Consumi essa música entre arrepios, nas sacudidas do ônibus e logo que tive a oportunidade posterior de descobrir que há um clipe igualmente fantástico dessa música. E o que me chocou é que não tinha imaginado que o protagonista era um adolescente. 

Isso é extremamente cruel, mas realista.

O realismo se dá na minha experiência porque já tive a oportunidade de entrevistar jovens daquela mesma idade do ator do clipe e que tinham a mesma maturidade da letra da música, uma maturidade forçada que vem do sofrimento, da sobrevivência, da violência.

Uma pessoa pobre no sentido artístico pode correr o risco de entender que a obra se trata de apologia ao crime, de uma exaltação tola a violência. 

Pensar isso é ignorância, pois claramente o texto se refere a um recorte de realidade que existe independente da contemplação, da propaganda.

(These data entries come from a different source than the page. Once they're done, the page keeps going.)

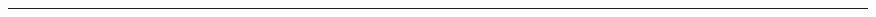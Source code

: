 [^1_42]: https://www.prb.org/resources/countries-with-the-oldest-populations-in-the-world/

[^1_43]: https://www.zionmarketresearch.com/report/elderly-care-services-market

[^1_44]: https://www.lcsnet.com/news-blogs/news/how-to-maintain-legal-and-regulatory-compliance-in-senior-living-communities

[^1_45]: https://worldpopulationreview.com/country-rankings/age-structure-by-country

[^1_46]: https://www.bccresearch.com/market-research/healthcare/elder-care-market-report.html

[^1_47]: https://www.entegraps.com/articles-and-insights/news-and-insights/legal-and-compliance-considerations-senior-living

[^1_48]: https://databoks.katadata.co.id/en/demographics/statistics/687f3729bf8aa/top-countries-with-the-highest-aging-populations-in-2025-japan-takes-the-lead

[^1_49]: https://www.databridgemarketresearch.com/reports/global-elderly-care-market/companies

[^1_50]: https://www.myagedcare.gov.au/quality/compliance

[^1_51]: https://en.wikipedia.org/wiki/List_of_countries_by_age_structure

[^1_52]: https://www.mordorintelligence.com/industry-reports/long-term-care-market/market-share

[^1_53]: https://www.cdss.ca.gov/inforesources/community-care/continuing-care/laws-and-regulations

[^1_54]: https://www.un.org/development/desa/pd/sites/www.un.org.development.desa.pd/files/undesa_pd_2024_pb_population-ageing.pdf

[^1_55]: https://reports.valuates.com/market-reports/QYRE-Auto-19E1850/global-elderly-care-services

[^1_56]: https://www.myfieldaudits.com/blog/senior-living-regulatory-compliance

[^1_57]: https://www.madisontrust.com/information-center/visualizations/top-50-countries-with-largest-percent-population-over-65/

[^1_58]: https://www.thebusinessresearchcompany.com/report/elderly-care-global-market-report

[^1_59]: https://www.directsupply.com/blog/navigating-regulatory-compliance-risk-management-in-senior-living/

[^1_60]: https://www.equentis.com/blog/aging-india-unlocking-the-potential-of-a-320-billion-senior-care-industry/

[^1_61]: https://timesofindia.indiatimes.com/india/india-aging-rapidly-60-will-make-up-15-of-population-by-2036-un/articleshow/104001546.cms

[^1_62]: https://advocatepooja.com/elder-care-laws-in-india-a-shield-against-abuse-and-neglect/

[^1_63]: https://www.grandviewresearch.com/industry-analysis/india-care-services-market-report

[^1_64]: https://economictimes.indiatimes.com/news/india/young-india-will-turn-into-rapidly-ageing-society-in-coming-decades-unfpa/articleshow/103989143.cms?from=mdr

[^1_65]: https://sansad.in/getFile/BillsTexts/RSBillTexts/Asintroduced/10_ElderCare_Derek-E29202470943PM.pdf

[^1_66]: https://www.jll.com/en-in/insights/the-rise-of-senior-living-market-in-india

[^1_67]: https://india.unfpa.org/en/news/india-ageing-elderly-make-20-population-2050-unfpa-report

[^1_68]: https://static.investindia.gov.in/s3fs-public/2023-10/Catalysing_And_Reforming_Senior_Care_in_India_Jan%202022.pdf

[^1_69]: https://www.colliers.com/en-in/news/press-release-senior-living-to-grow-5x-by-2030-to-touch-usd12-billion

[^1_70]: https://www.nextias.com/ca/editorial-analysis/18-06-2024/an-ageing-india-the-magnitude-and-the-multitude

[^1_71]: http://elderline.dosje.gov.in/wp-content/uploads/2021/09/Government-Policies-Plans-for-Senior-Citizens-in-India.pdf

[^1_72]: https://www.imarcgroup.com/india-elderly-care-products-market

[^1_73]: https://www.statista.com/chart/30958/share-of-age-groups-in-indian-population/

[^1_74]: https://socialwelfare.delhi.gov.in/social/national-policy-older-persons

[^1_75]: https://timesofindia.indiatimes.com/life-style/senior-living/finance/why-indias-senior-living-sector-is-the-most-underserved-12b-market/articleshow/121211596.cms

[^1_76]: https://www.drishtiias.com/current-affairs-news-analysis-editorials/news-analysis/29-09-2023/print/manual

[^1_77]: https://www.pib.gov.in/PressReleasePage.aspx?PRID=1907149

[^1_78]: https://www.grandviewresearch.com/press-release/india-care-services-market-analysis

[^1_79]: https://www.isec.ac.in/wp-content/uploads/2024/02/BKPAI Working paper 1.pdf

[^1_80]: https://www.healthcareexecutive.in/blog/booming-eldercare-startups

[^1_81]: https://www.expresshealthcare.in/blogs/guest-blogs-healthcare/adapting-to-an-ageing-nation-the-role-of-home-healthcare-in-the-future-of-medicine/446558/

[^1_82]: https://www.mordorintelligence.com/industry-reports/india-senior-living-market

[^1_83]: https://yourstory.com/mystory/3a94905a6d-top-5-startups-for-eld

[^1_84]: https://www.researchandmarkets.com/reports/5572871/india-senior-living-market-share-analysis

[^1_85]: https://www.indianstartuptimes.com/news/exploring-indias-top-10-startups-redefining-elderly-care/

[^1_86]: https://www.indiahomehealthcare.com/elderly-care/

[^1_87]: https://www.jll.com/en-in/newsroom/india-senior-living-housing-sector-to-skyrocket-over-300-percent-by-2030

[^1_88]: https://theprint.in/ground-reports/indias-silver-economy-is-booming-app-startups-part-time-daughters-dementia-centres/2533818/

[^1_89]: https://cionews.co.in/top-4-leading-home-healthcare-services/

[^1_90]: https://www.bayada.com/india/india_home.asp

[^1_91]: https://www.marketresearch.com/Ken-Research-v3771/India-Senior-Living-Outlook-40698649/

[^1_92]: https://www.entrepreneur.com/en-in/starting-a-business/the-business-of-care/440555

[^1_93]: https://www.slideshare.net/slideshow/elderly-care-guide-india-home-health-care/77523655

[^1_94]: https://www.moneycontrol.com/news/business/real-estate/silver-lining-indias-senior-living-housing-sector-to-skyrocket-over-300-by-2030-to-hit-7-7-billion-mark-12867647.html

[^1_95]: https://www.thenewsminute.com/atom/these-startups-help-you-care-elders-patients-home-trained-professionals-72005

[^1_96]: https://care.samarth.community

[^1_97]: https://ppl-ai-code-interpreter-files.s3.amazonaws.com/web/direct-files/6104072e9fd31beeb742ae8760dd6ee0/841dc09e-fad2-4995-9262-a2a5d763fd45/f36bcec3.csv


---


[^1_1]: https://www.databridgemarketresearch.com/reports/global-elderly-care-market
[^1_2]: https://www.nia.nih.gov/news/worlds-older-population-grows-dramatically
[^1_3]: https://www.reportlinker.com/dataset/73a93ebb06d468ff7bb87ebb3c27dd887e43a752
[^1_4]: https://www.researchandmarkets.com/reports/6015695/elderly-care-services-market-report
[^1_5]: https://www.visualcapitalist.com/cp/charted-the-worlds-aging-population-1950-to-2100/
[^1_6]: https://www.mordorintelligence.com/industry-reports/long-term-care-market/market-trends
[^1_7]: https://www.fortunebusinessinsights.com/elderly-care-market-111477
[^1_8]: https://www.un.org/development/desa/dspd/wp-content/uploads/sites/22/2023/01/2023wsr-chapter1-.pdf
[^1_9]: https://www.linkedin.com/pulse/commercial-elderly-care-services-market-size-regional-trends-wlahc/
[^1_10]: https://www.futuremarketinsights.com/reports/senior-care-product-market
[^1_11]: https://www.un.org/en/development/desa/population/publications/pdf/popfacts/PopFacts_2017-1.pdf
[^1_12]: https://www.businesswire.com/news/home/20220210005697/en/Global-Long-Term-Care-Market-2021-to-2028---Size-Share-Trends-Analysis-Report---ResearchAndMarkets.com
[^1_13]: https://www.precedenceresearch.com/geriatric-care-services-market
[^1_14]: https://www.un.org/development/desa/pd/sites/www.un.org.development.desa.pd/files/unpd_egm_200002_weinbergermirkin.pdf
[^1_15]: https://www.prnewswire.com/news-releases/valued-to-be-1-7-trillion-by-2026--elder-care-services-slated-for-robust-growth-worldwide-301574721.html
[^1_16]: https://www.openpr.com/news/3861157/comprehensive-elderly-care-market-insights-forecasting-size
[^1_17]: https://www.prb.org/news/population-of-older-adults-increasing-globally/
[^1_18]: https://www.pristinemarketinsights.com/elderly-care-market-report
[^1_19]: https://www.openpr.com/news/4037217/global-elderly-care-market-outlook-2025-2034-trends
[^1_20]: https://www.statista.com/statistics/265759/world-population-by-age-and-region/
[^1_21]: https://healthtechmagazine.net/article/2025/01/qa-leadingages-scott-code-predictions-senior-care-technology-2025
[^1_22]: https://www.businessinsider.com/see-the-4-most-well-funded-home-care-eldercare-startups-2020-11
[^1_23]: http://fastercapital.com/content/Senior-care-strategies--Effective-Business-Models-in-Senior-Care--Strategies-for-Profitability.html
[^1_24]: https://tateeda.com/blog/healthcare-technology-trends
[^1_25]: https://www.financialexpress.com/business/industry-elder-care-startups-look-at-filling-the-void-3318357/
[^1_26]: https://alwaysbestcare.com/franchise/senior-care-business-ideas
[^1_27]: https://www.cardinaldigitalmarketing.com/healthcare-resources/blog/senior-care-marketing-trends-2025/
[^1_28]: https://yourstory.com/2024/12/reimagining-elder-care-startups-innovating-greying-population-senior
[^1_29]: https://fastercapital.com/content/Senior-care-trends-and-opportunities--Business-Models-in-Elderly-Care--From-Home-Health-Agencies-to-Aging-in-Place-Solutions.html
[^1_30]: https://www.mindbowser.com/elderly-care-technology-in-home-health-care/
[^1_31]: https://economictimes.com/tech/funding/eldercare-startup-primus-senior-living-raises-20-million-from-general-catalyst-others/articleshow/114257469.cms
[^1_32]: https://smallbiztrends.com/senior-service-business/
[^1_33]: http://www.mycareconcierge.org/how-technology-will-transform-senior-care-in-2025
[^1_34]: https://www.pivotalventures.org/articles/10-startups-transforming-care-older-adults-techstars
[^1_35]: https://founderpal.ai/business-model-examples/senior-day-care
[^1_36]: https://www.wsiworld.com/blog/digital-trends-shaping-the-future-of-senior-living-communities-in-2025
[^1_37]: https://www.fastercapital.com/content/Caregiving-Startup-Funding--Investment-Trends-in-Elderly-Care-Startups.html
[^1_38]: https://businessmodelanalyst.com/downloads/10-innovative-business-models-for-elder-care-services/
[^1_39]: https://www.slideshare.net/slideshow/elderly-care-technology-in-home-health-care-key-trends-shaping-2025/274201838
[^1_40]: https://insider.fitt.co/startups-confront-senior-care-crisis/
[^1_41]: https://opsmatters.com/posts/tackling-compliance-rules-and-regulations-senior-care-operations
[^2_1]: https://aeroleads.com/list/top-elder-care-companies-in-india
[^2_2]: https://www.uniindia.com/vast-opportunity-in-india-s-eldercare-sector-say-investors/india/news/3089877.html
[^2_3]: https://www.grandviewresearch.com/industry-analysis/india-home-healthcare-market
[^2_4]: https://www.grandviewresearch.com/press-release/india-home-healthcare-market-analysis
[^2_5]: https://www.elderworld.co
[^2_6]: https://praan.health
[^2_7]: https://www.khyaal.com
[^2_8]: https://www.healthcareexecutive.in/blog/booming-eldercare-startups
[^2_9]: https://www.coherentmarketinsights.com/blog/insights/major-players-india-geriatric-care-services-industry-832
[^2_10]: https://www.business-standard.com/industry/news/india-to-have-1-5-mn-new-senior-living-facilities-in-10-years-report-124041700511_1.html
[^2_11]: https://www.indianstartuptimes.com/news/exploring-indias-top-10-startups-redefining-elderly-care/
[^2_12]: https://www.mordorintelligence.com/industry-reports/india-senior-living-market
[^2_13]: https://www.athulyaseniorcare.com/assisted-living.php
[^2_14]: https://economictimes.indiatimes.com/news/company/corporate-trends/elder-care-platforms-bullish-on-growth-as-silver-economy-booms/articleshow/122925092.cms
[^2_15]: https://theprint.in/ground-reports/indias-silver-economy-is-booming-app-startups-part-time-daughters-dementia-centres/2533818/
[^2_16]: https://www.researchandmarkets.com/report/india-retirement-community-market
[^2_17]: https://indianexpress.com/article/news-archive/web/luxury-housing-for-senior-citizens-takes-off-in-india/
[^2_18]: https://cionews.co.in/top-4-leading-home-healthcare-services/
[^2_19]: https://www.f6s.com/companies/elder-care/india/co
[^2_20]: https://www.mordorintelligence.com/industry-reports/india-senior-living-market/companies
[^2_21]: https://www.tatatrusts.org/upload/pdf/report-on-old-age-facilities-in-india.pdf
[^2_22]: https://healthcare.siliconindia.com/ranking/10-most-promising-elderly-care-services-providers-2019-rid-767.html
[^2_23]: https://timesofindia.indiatimes.com/india/start-ups-for-elderly-care-to-get-a-big-push/articleshow/83159711.cms
[^2_24]: https://economictimes.indiatimes.com/industry/services/property-/-cstruction/senior-living-facilities-see-rise-in-demand-as-children-eye-assisted-living-for-parents/articleshow/85151930.cms?from=mdr
[^2_25]: https://indianexpress.com/article/business/economy/senior-living-in-india-as-demand-expands-beyond-the-south-developers-and-policymakers-try-to-keep-up-9618768/
[^2_26]: https://kitesseniorcare.com
[^2_27]: https://yourstory.com/2024/12/reimagining-elder-care-startups-innovating-greying-population-senior
[^2_28]: https://jagrutidementiacentre.com
[^2_29]: https://reliva.in/physiotherapy-specializations/geriatric-physiotherapy/
[^2_30]: https://www.businessworld.in/article/world-mental-health-day-2022-indian-startups-conquering-it-right-449830
[^2_31]: https://www.newindianexpress.com/cities/bengaluru/2023/Sep/24/dementia-care-centres-to-be-launched-in-five-indian-cities-2617713.html
[^2_32]: https://www.medicoverhospitals.in/articles/physiotherapy-for-senior-citizens
[^2_33]: https://indiamedtoday.com/mental-health-care-startups-leading-the-way/
[^2_34]: https://www.apnnews.com/antara-senior-care-has-introduced-the-first-of-its-kind-memory-care-home-for-dementia-care-in-gurugram/
[^2_35]: https://kitesseniorcare.com/geriatric-physiotherapy/
[^2_36]: https://yourstory.com/socialstory/2020/05/mental-health-india-lockdown-covid-anxiety-depression-helpline-startups
[^2_37]: https://www.apnnews.com/dementia-india-alliance-launches-national-dementia-support-line-and-online-memory-clinic/
[^2_38]: https://www.sarvodayahospital.com/blog/geriatric-physiotherapy-enhancing-function-and-quality-of-life-in-older-adults
[^2_39]: https://startup.siliconindia.com/ranking/10-best-mental-health-startups-2022-rid-1456.html
[^2_40]: https://www.financialexpress.com/business/industry-elder-care-startups-look-at-filling-the-void-3318357/
[^2_41]: https://www.athulyaseniorcare.com/mindandmemorycare.php
[^2_42]: https://sukino.com/physiotherapy-for-the-elderly/
[^2_43]: https://www.linkedin.com/pulse/tech-meets-therapy-startups-leading-indias-mental-health-bgtnf
[^2_44]: https://www.niti.gov.in/sites/default/files/2024-02/Senior Care Reforms in India FINAL FOR WEBSITE_compressed.pdf
[^2_45]: https://www.jll.com/en-in/newsroom/india-senior-living-housing-sector-to-skyrocket-over-300-percent-by-2030
[^2_46]: https://www.grandviewresearch.com/industry-analysis/india-care-services-market-report
[^2_47]: https://www.moneycontrol.com/news/business/real-estate/silver-lining-indias-senior-living-housing-sector-to-skyrocket-over-300-by-2030-to-hit-7-7-billion-mark-12867647.html
[^2_48]: https://www.expresshealthcare.in/news/adapting-to-an-ageing-nation-the-role-of-home-healthcare-in-the-future-of-medicine/446558/
[^2_49]: https://www.rprealtyplus.com/interviews/vast-opportunities-in-indias-eldercare-sector-112958.html
[^2_50]: https://www.business-standard.com/content/specials/nurturing-lives-a-vision-for-senior-care-in-india-123102600607_1.html
[^2_51]: https://www.imarcgroup.com/india-geriatric-healthcare-market
[^2_52]: https://www.pib.gov.in/PressNoteDetails.aspx?NoteId=152034
[^2_53]: https://www.hdfclife.com/insurance-knowledge-centre/tax-saving-insurance/best-tax-saving-schemes-for-senior-citizens
[^2_54]: https://www.imarcgroup.com/india-elderly-care-products-market
[^2_55]: https://www.expresshealthcare.in/news/indias-progress-in-senior-care-navigating-the-modern-era/442946/
[^2_56]: https://government.economictimes.indiatimes.com/blog/budget-2024-building-a-robust-senior-care-ecosystem-by-integrating-tech-upgrading-infra/111888633
[^2_57]: https://www.bajajfinserv.in/investments/3-best-investment-schemes-for-senior-citizens
[^2_58]: https://www.grandviewresearch.com/press-release/india-care-services-market-analysis
[^2_59]: https://ppl-ai-code-interpreter-files.s3.amazonaws.com/web/direct-files/f13a18c2bd2190a7e40af897dab1fdf8/f010ae23-1fc3-4f0f-93ff-6dafc53f92c9/12b3ee39.csv
[^3_1]: https://www.slideteam.net/blog/top-ten-90-day-roadmap-templates-with-samples-and-examples
[^3_2]: https://businessplan-templates.com/blogs/start-business/elderly-care
[^3_3]: https://www.linkedin.com/pulse/building-robust-go-to-market-strategy-digital-health-startups-vaidya
[^3_4]: https://miro.com/miroverse/90-day-new-leaders-roadmap/
[^3_5]: https://www.serif.ai/start-a-business/how-to-start-a-senior-care-business-2025-guide-12-steps-free-business-plan
[^3_6]: https://www.enzia.vc/perspective-posts/healthtech-start-ups-ace-your-go-to-market-strategy-with-these-seven-steps
[^3_7]: https://www.slideteam.net/powerpoint/90-Day-Roadmap
[^3_8]: https://finmodelslab.com/blogs/how-to-open/elderly-care
[^3_9]: https://emersioninsights.io/building-a-winning-go-to-market-strategy-for-your-healthcare-startup/
[^3_10]: https://www.canva.com/templates/s/roadmap/
[^3_11]: https://www.downersgrovehc.com/blog/how-to-start-a-senior-care-business
[^3_12]: https://www.impactstartupacademy.com/blog/build-healthtech-startup-india
[^3_13]: https://www.indeed.com/career-advice/starting-new-job/30-60-90-day-plan
[^3_14]: https://corecubed.com/blog/take-the-first-step-to-success-with-this-free-home-care-startup-checklist/
[^3_15]: https://www.salesforce.com/in/sales/go-to-market-strategy/
[^3_16]: https://www.smartsheet.com/content/30-60-90-business-plan-templates
[^3_17]: https://www.ankota.com/blog/home-care-software/essential-checklist-homecare-agency-start-up
[^3_18]: https://www.pwc.be/en/industry-sector/health-industries/go-to-market.html
[^3_19]: https://www.presentations.ai/presentation-templates/30-60-90-plan
[^3_20]: https://m4a.org/senior-support-startups-innovative-guide-for-starting-your-senior-support-business/
[^3_21]: https://www.ecp123.com/blog/what-to-look-for-in-an-integrated-senior-living-tech-stack
[^3_22]: https://gloriumtech.com/what-is-mvp-in-healthcare-must-know-for-health-startups/
[^3_23]: https://gh.bmj.com/content/1/Suppl_1/A26.2
[^3_24]: https://goicon.com/blog/the-backbone-of-your-senior-living-technology-stack-integrations-and-interoperability/
[^3_25]: https://www.elinext.com/industries/healthcare/trends/how-to-build-mvp-for-healthcare/
[^3_26]: https://www.tatatrusts.org/upload/pdf/report-on-old-age-facilities-in-india.pdf
[^3_27]: https://seniorlivingsmart.com/blog/senior-living-marketing-tech-stacks-the-ultimate-guide/
[^3_28]: https://kms-healthcare.com/wp-content/uploads/2024/08/KMSH-MVP-eBOOK.pdf
[^3_29]: https://www.imarcgroup.com/india-elderly-care-products-market
[^3_30]: https://www.augusthealth.com/resources/building-a-tech-stack-for-value-based-care
[^3_31]: https://www.linkedin.com/pulse/vital-role-mvp-development-healthcare-startups-navigating-complex-09t2f
[^3_32]: https://www.youtube.com/watch?v=wGFNv2jpsoo
[^3_33]: https://www.payingforseniorcare.com/aging-in-place-technology
[^3_34]: https://vocal.media/journal/mvp-development-services-your-startup-s-path-to-success
[^3_35]: https://d-nb.info/1244745685/34
[^3_36]: https://www.selecthub.com/long-term-care/senior-living-technology/
[^3_37]: https://radixweb.com/blog/build-an-mvp-in-healthcare
[^3_38]: https://www.grandviewresearch.com/industry-analysis/india-care-services-market-report
[^3_39]: https://healthtechmagazine.net/article/2022/12/3-senior-care-tech-trends-watch-2023
[^3_40]: https://www.youtube.com/watch?v=o3bPdBkjjD8
[^3_41]: https://thestartupboy.com/sop-for-healthcare-company/
[^3_42]: https://www.linkedin.com/posts/elderly-care-india_guidance-documents-elderly-care-india-activity-7295060473354366976-NcR8
[^3_43]: https://www.template.net/edit-online/474797/startup-team-30-60-90-day-plan
[^3_44]: https://trainual.com/manual/standard-operating-procedures-sops-healthcare-industry
[^3_45]: https://www.linkedin.com/pulse/registration-licensing-elderly-care-homes-india-pankaj-mehrotra
[^3_46]: https://www.atlassian.com/blog/productivity/how-to-write-a-90-day-plan-template
[^3_47]: https://www.uptimehealth.com/blog/standard-operating-procedures-sops-in-healthcare-development-and-implementation
[^3_48]: https://pmc.ncbi.nlm.nih.gov/articles/PMC8543622/
[^3_49]: https://www.linkedin.com/pulse/first-90-days-execution-plan-founders-adjunct-prof-adam-ryan-sphuc
[^3_50]: https://digitalismedical.com/blog/standard-operating-procedures-in-healthcare/
[^3_51]: https://pubmed.ncbi.nlm.nih.gov/34732960/
[^3_52]: https://legalsuvidha.com/blog/how-to-build-momentum-in-your-startups-first-90-days/
[^3_53]: https://medevolve.com/revenue-cycle-101/create-sop-for-revenue-cycle/
[^3_54]: https://journals.sagepub.com/doi/10.1177/02537176211021785
[^3_55]: https://www.runn.io/blog/the-first-90-days-summary
[^3_56]: https://www.template.net/edit-online/429281/startup-sop
[^3_57]: https://socialjustice.gov.in/writereaddata/UploadFile/20801655462991.pdf
[^3_58]: https://asana.com/resources/30-60-90-day-plan
[^3_59]: https://clickup.com/templates/sop/startups
[^3_60]: https://www.3ecpa.co.in/resources/industry-guide/starting-a-home-healthcare-services-business-in-india/
[^3_61]: https://www.linkedin.com/pulse/from-idea-impact-funding-your-healthcare-startup-india-vandana-singh-lvu2c
[^3_62]: https://www.mediajunction.com/blog/digital-marketing-for-senior-living-guide
[^3_63]: https://startupsavant.com/startup-basics/types-of-competitor-analysis-frameworks
[^3_64]: https://www.grantthornton.in/insights/thought-leadership/vitals-for-growth-decoding-healthcare-financing-and-funding-in-india/
[^3_65]: https://seniorhousingnews.com/2024/03/26/how-senior-living-operators-are-shifting-digital-marketing-strategies-for-the-boomer-generation/
[^3_66]: https://miro.com/miroverse/competitive-analysis-framework/
[^3_67]: https://healthcare-in-india.net/healthcare-fundraising/healthcare-startup-funding-raising-capital-in-healthcare-healthtech-india-go-to-market-strategy-regulatory-readiness-investor-pitch-healthcare-digital-health-investment-medtech-funding-venture/
[^3_68]: https://highlevelmarketing.com/industries/senior-care-marketing
[^3_69]: https://accountancycloud.com/blogs/competitor-analysis-framework
[^3_70]: https://fundtq.com/medical-startup-funding/
[^3_71]: https://www.wsiworld.com/blog/the-top-4-digital-marketing-strategies-for-senior-living-communities
[^3_72]: https://slideworks.io/resources/competitive-analysis-framework-and-template
[^3_73]: https://inc42.com/buzz/healthcare-entities-join-hands-promote-innovation-among-health-tech-startups-india/
[^3_74]: https://ccrgrowth.com/insights/digital-marketing-for-senior-living/
[^3_75]: https://creately.com/guides/competitor-analysis-framework/
[^3_76]: https://assets.kpmg.com/content/dam/kpmg/in/pdf/2016/09/FICCI-Heal.pdf
[^3_77]: https://www.omnicoreagency.com/specialization/senior-living-digital-marketing/
[^3_78]: https://www.pitchdrive.com/academy/11-types-of-competitive-competitor-analysis-frameworks
[^3_79]: https://www.dr-hempel-network.com/digital-health-startups/raise-funding-digital-health-startup-india/
[^3_80]: https://www.bu.edu/bhr/2022/05/24/digital-marketing-strategies-in-the-senior-housing-industry-new-ways-to-reach-prospective-residents/
[^4_1]: https://www.einpresswire.com/article-pdf/825825879/india-geriatric-care-services-market-projected-to-witness-massive-growth-2025-2032-piramal-swasthya-jeevan-suraksha
[^4_2]: https://www.einnews.com/pr_news/825825879/india-geriatric-care-services-market-projected-to-witness-massive-growth-2025-2032-piramal-swasthya-jeevan-suraksha
[^4_3]: https://economictimes.com/news/company/corporate-trends/elder-care-platforms-bullish-on-growth-as-silver-economy-booms/articleshow/122925092.cms
[^4_4]: https://www.business-standard.com/industry/news/senior-care-market-grows-in-out-of-hospital-services-in-tier-ii-cities-124090100371_1.html
[^4_5]: https://udyogsuvidhakendra.in/startup-india-registration
[^4_6]: https://www.indiafilings.com/learn/a-comprehensive-guide-to-startup-india-registration-eligibility-benefits-and-procedure/
[^4_7]: https://cleartax.in/s/health-trade-license-registration
[^4_8]: https://www.neusourcestartup.com/companies/netcons-healthcare-private-limited
[^4_9]: https://www.indiatoday.in/information/story/how-to-register-a-company-startup-in-india-1595907-2019-09-05
[^4_10]: https://www.linkedin.com/posts/pankajmehrotra-seniorlivingconsultant_registration-licensing-of-care-homes-in-activity-7193880273229430784-Im2W
[^4_11]: https://www.f6s.com/companies/healthtech/india/co
[^4_12]: https://sites.google.com/view/startup-company-incorporation/home
[^4_13]: https://lazymonkey.in/blog/list-of-hospital-licenses-required-in-india/
[^4_14]: https://www.linkedin.com/pulse/healthcare-app-development-companies-india-pushpendra-pareek-chhxc
[^4_15]: https://vocal.media/chapters/the-legal-side-of-registering-a-startup-in-india
[^4_16]: https://corpbiz.io/learning/process-for-health-license-in-india/
[^4_17]: https://www.indiafilings.com/start-up-india
[^4_18]: https://yourstory.com/2023/07/how-to-register-a-startup-in-india
[^4_19]: https://www.linkedin.com/pulse/registration-licensing-elderly-care-homes-india-pankaj-mehrotra
[^4_20]: https://www.linkedin.com/pulse/legal-compliance-checklist-healthcare-service-startups-shubhra-uniyal-ckknc
[^4_21]: https://www.linkedin.com/pulse/how-register-startup-india-complete-roadmap-registrationwala-com-51fqc
[^4_22]: https://www.bajajfinserv.in/health-trade-license-registration
[^4_23]: https://www.indiafilings.com/company-registration
[^4_24]: https://www.startupindia.gov.in/content/sih/en/startup-scheme.html
[^4_25]: https://www.equitylist.co/blog-post/founder-ownership-by-round
[^4_26]: https://www.linkedin.com/pulse/indias-booming-eldercare-market-landscape-growth-innovation-joshi-vevff
[^4_27]: https://inc42.com/features/just-7-bn-in-funding-since-2014-indias-healthtech-sector-ready-for-a-reboot/
[^4_28]: https://carta.com/data/founder-ownership/
[^4_29]: https://economictimes.indiatimes.com/topic/healthtech-startup-funding
[^4_30]: https://treelife.in/startups/startup-equity-in-india/
[^4_31]: https://www.openpr.com/news/4016232/india-geriatric-care-services-market-to-witness-substantial
[^4_32]: https://indianexpress.com/article/business/startups/healthtech-companies-funding-falls-2022-tracxn-report-8526664/
[^4_33]: https://www.startupindia.gov.in/content/sih/en/bloglist/blogs/know-about-equity.html
[^4_34]: https://www.cnbctv18.com/healthcare/healthtech-companies-in-india-reported-55-pc-drop-in-funding-in-2022-report-16298531.htm
[^4_35]: https://www.femaleswitch.com/startup-blog-2025/tpost/oe8hgsmxe1-best-insights-into-startup-co-founder-eq
[^4_36]: https://www.imarcgroup.com/india-elderly-care-products-market
[^4_37]: https://impactalpha.com/healthcred-lands-1-2-million-to-finance-indias-small-and-independent-healthcare-providers/
[^4_38]: https://alcor-bpo.com/how-shares-should-be-allocated-among-startup-founders/
[^4_39]: https://timesofindia.indiatimes.com/blogs/voices/health-tech-start-ups-new-stars-of-indias-healthcare-ecosystem/
[^4_40]: https://stripe.com/resources/more/how-to-split-equity-among-cofounders-in-a-startup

Sangue negro e pobre escorre nos becos dos morros todos os dias, mesmo com toda a propaganda que existe CONTRA a sua existência, seu modo de vida. Apologia ao crime? Não. Um grito de socorro, uma dose amarga de realidade!

Até porque em nenhum momento a letra exalta a situação de seu protagonista que se vê abandonado por todos, que questiona os frutos que está colhendo e que só não se arrepende por algum senso de honra que ele mesmo não consegue justificar.

E encontramos ecos dessa postura em óperas clássicas. Don Giovanni prefere ir para o inferno ao abandonar seu modo de vida, Siegfried ignora todos as advertências de cautela em sua jornada ou seja, basicamente o que define um herói na maioria dos clássicos é se opor as regras que são impostas a ele. Quantos heróis já não desafiaram o desígnio dos deuses e as regras de sua sociedade e são louvados pelas mesmas pessoas que julgam adolescentes como o protagonista dessa letra?

"O Soldado que fica" talvez seja uma obra tão gigante quanto esses mitológicos clássicos, e pra mim é maior porque fala de uma realidade infelizmente tangível. Quem sabe ouvir esse texto possa gerar mais empatia pelos dramas que a sociedade cria todos os dias e não apenas pensar nessas pessoas de um ponto de vista higienista. Lembrando que não estamos falando uma realidade simples, que se possa expor completamente numa música ou num mero texto crítico, mas é fato que a arte sempre vai nos ajudar a dar um passo a mais na direção dessa compreensão.